Originally, the assisted installer service has been load-tested by installing actual clusters on thousands of VMs. That approach has the advantage of testing the real thing - complete e2e OCP assisted installation - it gave a perfectly accurate representation of the load on the service and also helped find rare installation bugs. However, using this method is very costly and requires a lot of machines to host all these VMs. Since this amount of hardware is not always immediately available, a need arose to find a cheaper, less hardware-intensive way to load test the service, by faking agent traffic rather then performing actual installations. This has the obvious downside that it doesn't find actual rare installation bugs, but at-least it allows us to check how the service handles a lot of seemingly real agent traffic.

I considered two approaches to fake agent traffic:

  1. Complete emulation - using tools such as JMeter or Locust, or writing custom fake agents that behave like real one, then running a lot of those on a single machine.
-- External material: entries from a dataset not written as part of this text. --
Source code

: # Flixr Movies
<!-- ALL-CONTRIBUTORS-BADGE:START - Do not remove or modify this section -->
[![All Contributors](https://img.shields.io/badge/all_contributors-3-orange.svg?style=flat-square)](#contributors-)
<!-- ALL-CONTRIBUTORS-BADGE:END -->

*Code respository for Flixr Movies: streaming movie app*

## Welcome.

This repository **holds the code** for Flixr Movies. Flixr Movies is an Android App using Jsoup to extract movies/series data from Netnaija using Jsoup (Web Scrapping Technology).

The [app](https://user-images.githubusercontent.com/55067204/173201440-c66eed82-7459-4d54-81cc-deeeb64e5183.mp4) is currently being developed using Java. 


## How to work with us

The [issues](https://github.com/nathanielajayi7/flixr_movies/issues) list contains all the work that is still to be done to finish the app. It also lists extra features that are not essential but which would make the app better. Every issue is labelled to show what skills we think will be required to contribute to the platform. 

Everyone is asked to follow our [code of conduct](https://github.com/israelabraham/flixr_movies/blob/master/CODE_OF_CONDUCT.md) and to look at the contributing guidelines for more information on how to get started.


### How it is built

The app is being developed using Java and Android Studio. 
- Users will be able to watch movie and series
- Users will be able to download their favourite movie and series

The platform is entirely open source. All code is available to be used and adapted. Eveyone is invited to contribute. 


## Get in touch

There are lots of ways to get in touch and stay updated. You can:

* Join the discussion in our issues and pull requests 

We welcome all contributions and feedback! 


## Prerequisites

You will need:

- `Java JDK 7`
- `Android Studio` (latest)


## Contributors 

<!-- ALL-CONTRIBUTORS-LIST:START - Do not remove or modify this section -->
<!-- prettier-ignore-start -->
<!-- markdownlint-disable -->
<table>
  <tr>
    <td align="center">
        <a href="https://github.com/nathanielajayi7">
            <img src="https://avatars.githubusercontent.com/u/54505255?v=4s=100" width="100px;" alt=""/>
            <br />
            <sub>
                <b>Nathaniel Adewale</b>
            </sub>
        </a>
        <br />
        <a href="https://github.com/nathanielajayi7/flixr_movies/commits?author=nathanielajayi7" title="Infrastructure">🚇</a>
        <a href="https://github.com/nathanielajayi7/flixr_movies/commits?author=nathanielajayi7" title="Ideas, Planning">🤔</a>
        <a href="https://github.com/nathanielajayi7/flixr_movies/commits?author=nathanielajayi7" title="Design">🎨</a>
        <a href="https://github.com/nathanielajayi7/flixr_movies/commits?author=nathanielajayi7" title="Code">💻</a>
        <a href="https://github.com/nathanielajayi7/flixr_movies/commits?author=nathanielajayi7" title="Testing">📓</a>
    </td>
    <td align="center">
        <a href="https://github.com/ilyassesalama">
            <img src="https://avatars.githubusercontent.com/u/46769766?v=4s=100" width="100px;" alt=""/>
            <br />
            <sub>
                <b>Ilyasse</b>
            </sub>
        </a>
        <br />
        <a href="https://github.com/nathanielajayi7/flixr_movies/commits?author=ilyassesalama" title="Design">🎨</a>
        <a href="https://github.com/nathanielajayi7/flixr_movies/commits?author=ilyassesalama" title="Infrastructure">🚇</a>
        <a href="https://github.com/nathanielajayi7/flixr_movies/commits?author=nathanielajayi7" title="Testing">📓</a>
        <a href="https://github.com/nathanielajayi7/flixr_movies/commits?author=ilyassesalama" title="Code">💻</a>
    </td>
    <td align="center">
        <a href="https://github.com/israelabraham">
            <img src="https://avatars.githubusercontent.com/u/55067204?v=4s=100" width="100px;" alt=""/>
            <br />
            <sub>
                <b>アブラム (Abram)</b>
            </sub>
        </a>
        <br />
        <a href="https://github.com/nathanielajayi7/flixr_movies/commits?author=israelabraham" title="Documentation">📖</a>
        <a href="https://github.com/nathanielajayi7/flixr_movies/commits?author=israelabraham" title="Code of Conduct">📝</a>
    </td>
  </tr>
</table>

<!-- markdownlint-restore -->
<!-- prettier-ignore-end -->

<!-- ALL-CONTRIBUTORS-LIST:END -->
  2. No-op agent - use the existing agent, as is, let it do everything it usually does - but replace destructive actions such as installation, disk wiping, etc. with no-ops. The assisted controller that runs on the cluster (the cluster which doesn't really exist in this case) will simply run locally, and will also be modified to use mocked kube-api calls that cause it to feel like it's running on an actual cluster.

Option (1) is definitely possible, but I felt it would be hard to maintain it and keep it up to date with all the API changes / agent behavior changes that will be added in the future.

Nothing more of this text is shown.